Transcribe all the data, leaving each word as it is.

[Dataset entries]
[Start of Attachment]

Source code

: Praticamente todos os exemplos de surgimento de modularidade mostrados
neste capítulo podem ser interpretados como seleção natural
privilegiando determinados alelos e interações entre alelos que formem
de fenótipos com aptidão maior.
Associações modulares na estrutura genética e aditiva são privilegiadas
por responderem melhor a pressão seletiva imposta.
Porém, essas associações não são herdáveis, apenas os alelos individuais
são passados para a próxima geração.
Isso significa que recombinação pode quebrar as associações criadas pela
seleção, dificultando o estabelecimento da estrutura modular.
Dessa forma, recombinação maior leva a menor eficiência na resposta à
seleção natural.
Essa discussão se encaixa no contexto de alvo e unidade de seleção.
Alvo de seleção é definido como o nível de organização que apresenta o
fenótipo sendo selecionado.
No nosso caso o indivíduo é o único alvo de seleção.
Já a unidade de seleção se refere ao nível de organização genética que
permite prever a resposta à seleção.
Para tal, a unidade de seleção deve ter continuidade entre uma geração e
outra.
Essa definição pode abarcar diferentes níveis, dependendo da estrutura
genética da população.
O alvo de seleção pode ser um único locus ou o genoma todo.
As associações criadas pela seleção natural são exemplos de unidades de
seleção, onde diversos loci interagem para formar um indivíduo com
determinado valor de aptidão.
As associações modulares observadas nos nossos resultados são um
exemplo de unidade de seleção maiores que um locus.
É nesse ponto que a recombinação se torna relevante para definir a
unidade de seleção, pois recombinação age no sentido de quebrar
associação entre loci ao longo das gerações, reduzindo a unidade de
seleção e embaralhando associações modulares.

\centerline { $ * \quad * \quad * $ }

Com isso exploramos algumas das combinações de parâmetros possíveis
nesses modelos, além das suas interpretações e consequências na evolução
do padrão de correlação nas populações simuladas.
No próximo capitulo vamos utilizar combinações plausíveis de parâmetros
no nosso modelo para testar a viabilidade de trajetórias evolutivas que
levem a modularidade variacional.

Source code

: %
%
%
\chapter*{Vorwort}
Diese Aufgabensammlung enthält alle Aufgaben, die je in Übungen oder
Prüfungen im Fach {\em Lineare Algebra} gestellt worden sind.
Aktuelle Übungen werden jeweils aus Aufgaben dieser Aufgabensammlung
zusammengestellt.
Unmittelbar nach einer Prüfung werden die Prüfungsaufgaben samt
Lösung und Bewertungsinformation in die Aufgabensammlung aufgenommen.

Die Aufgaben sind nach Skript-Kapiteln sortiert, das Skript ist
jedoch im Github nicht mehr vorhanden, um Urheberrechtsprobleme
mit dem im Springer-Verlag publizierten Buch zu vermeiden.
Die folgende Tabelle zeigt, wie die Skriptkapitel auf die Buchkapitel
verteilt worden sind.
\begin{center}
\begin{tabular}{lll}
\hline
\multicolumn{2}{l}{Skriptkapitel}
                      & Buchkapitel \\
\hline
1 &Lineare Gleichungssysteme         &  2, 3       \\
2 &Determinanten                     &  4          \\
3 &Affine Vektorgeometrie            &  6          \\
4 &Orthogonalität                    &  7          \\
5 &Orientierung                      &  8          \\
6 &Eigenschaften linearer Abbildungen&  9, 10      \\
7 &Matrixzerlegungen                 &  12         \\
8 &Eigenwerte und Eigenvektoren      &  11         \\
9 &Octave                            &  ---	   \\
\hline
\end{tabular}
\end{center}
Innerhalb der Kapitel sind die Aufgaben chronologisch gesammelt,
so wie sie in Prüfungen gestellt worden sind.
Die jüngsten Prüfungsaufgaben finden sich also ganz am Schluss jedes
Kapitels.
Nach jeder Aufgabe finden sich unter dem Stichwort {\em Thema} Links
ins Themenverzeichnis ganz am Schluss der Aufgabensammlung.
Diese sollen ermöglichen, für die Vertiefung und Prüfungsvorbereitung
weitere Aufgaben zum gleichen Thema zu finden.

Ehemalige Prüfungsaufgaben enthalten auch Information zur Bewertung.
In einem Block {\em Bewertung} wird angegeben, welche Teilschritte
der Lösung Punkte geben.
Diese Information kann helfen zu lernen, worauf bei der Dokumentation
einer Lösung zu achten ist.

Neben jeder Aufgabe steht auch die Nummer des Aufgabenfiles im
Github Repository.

[End of Attachment]

> **Response for this exercise**:
Source code

: Praticamente todos os exemplos de surgimento de modularidade mostrados
neste capítulo podem ser interpretados como seleção natural
privilegiando determinados alelos e interações entre alelos que formem
de fenótipos com aptidão maior.
Associações modulares na estrutura genética e aditiva são privilegiadas
por responderem melhor a pressão seletiva imposta.
Porém, essas associações não são herdáveis, apenas os alelos individuais
são passados para a próxima geração.
Isso significa que recombinação pode quebrar as associações criadas pela
seleção, dificultando o estabelecimento da estrutura modular.
Dessa forma, recombinação maior leva a menor eficiência na resposta à
seleção natural.
Essa discussão se encaixa no contexto de alvo e unidade de seleção.
Alvo de seleção é definido como o nível de organização que apresenta o
fenótipo sendo selecionado.
No nosso caso o indivíduo é o único alvo de seleção.
Já a unidade de seleção se refere ao nível de organização genética que
permite prever a resposta à seleção.
Para tal, a unidade de seleção deve ter continuidade entre uma geração e
outra.
Essa definição pode abarcar diferentes níveis, dependendo da estrutura
genética da população.
O alvo de seleção pode ser um único locus ou o genoma todo.
As associações criadas pela seleção natural são exemplos de unidades de
seleção, onde diversos loci interagem para formar um indivíduo com
determinado valor de aptidão.
As associações modulares observadas nos nossos resultados são um
exemplo de unidade de seleção maiores que um locus.
É nesse ponto que a recombinação se torna relevante para definir a
unidade de seleção, pois recombinação age no sentido de quebrar
associação entre loci ao longo das gerações, reduzindo a unidade de
seleção e embaralhando associações modulares.

\centerline { $ * \quad * \quad * $ }

Com isso exploramos algumas das combinações de parâmetros possíveis
nesses modelos, além das suas interpretações e consequências na evolução
do padrão de correlação nas populações simuladas.
No próximo capitulo vamos utilizar combinações plausíveis de parâmetros
no nosso modelo para testar a viabilidade de trajetórias evolutivas que
levem a modularidade variacional.

Source code

: %
%
%
\chapter*{Vorwort}
Diese Aufgabensammlung enthält alle Aufgaben, die je in Übungen oder
Prüfungen im Fach {\em Lineare Algebra} gestellt worden sind.
Aktuelle Übungen werden jeweils aus Aufgaben dieser Aufgabensammlung
zusammengestellt.
Unmittelbar nach einer Prüfung werden die Prüfungsaufgaben samt
Lösung und Bewertungsinformation in die Aufgabensammlung aufgenommen.

Die Aufgaben sind nach Skript-Kapiteln sortiert, das Skript ist
jedoch im Github nicht mehr vorhanden, um Urheberrechtsprobleme
mit dem im Springer-Verlag publizierten Buch zu vermeiden.
Die folgende Tabelle zeigt, wie die Skriptkapitel auf die Buchkapitel
verteilt worden sind.
\begin{center}
\begin{tabular}{lll}
\hline
\multicolumn{2}{l}{Skriptkapitel}
                      & Buchkapitel \\
\hline
1 &Lineare Gleichungssysteme         &  2, 3       \\
2 &Determinanten                     &  4          \\
3 &Affine Vektorgeometrie            &  6          \\
4 &Orthogonalität                    &  7          \\
5 &Orientierung                      &  8          \\
6 &Eigenschaften linearer Abbildungen&  9, 10      \\
7 &Matrixzerlegungen                 &  12         \\
8 &Eigenwerte und Eigenvektoren      &  11         \\
9 &Octave                            &  ---	   \\
\hline
\end{tabular}
\end{center}
Innerhalb der Kapitel sind die Aufgaben chronologisch gesammelt,
so wie sie in Prüfungen gestellt worden sind.
Die jüngsten Prüfungsaufgaben finden sich also ganz am Schluss jedes
Kapitels.
Nach jeder Aufgabe finden sich unter dem Stichwort {\em Thema} Links
ins Themenverzeichnis ganz am Schluss der Aufgabensammlung.
Diese sollen ermöglichen, für die Vertiefung und Prüfungsvorbereitung
weitere Aufgaben zum gleichen Thema zu finden.

Ehemalige Prüfungsaufgaben enthalten auch Information zur Bewertung.
In einem Block {\em Bewertung} wird angegeben, welche Teilschritte
der Lösung Punkte geben.
Diese Information kann helfen zu lernen, worauf bei der Dokumentation
einer Lösung zu achten ist.

Neben jeder Aufgabe steht auch die Nummer des Aufgabenfiles im
Github Repository.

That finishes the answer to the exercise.